(Entries taken from a collection)

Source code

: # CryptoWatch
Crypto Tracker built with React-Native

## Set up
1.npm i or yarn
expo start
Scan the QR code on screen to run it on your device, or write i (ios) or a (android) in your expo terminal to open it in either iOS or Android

## Problem details
Write out again exactly the lines that run from the one holding "1.npm i or yarn" through the last line of the data; omit all other lines.

## Result for this task
1.npm i or yarn
expo start
Scan the QR code on screen to run it on your device, or write i (ios) or a (android) in your expo terminal to open it in either iOS or Android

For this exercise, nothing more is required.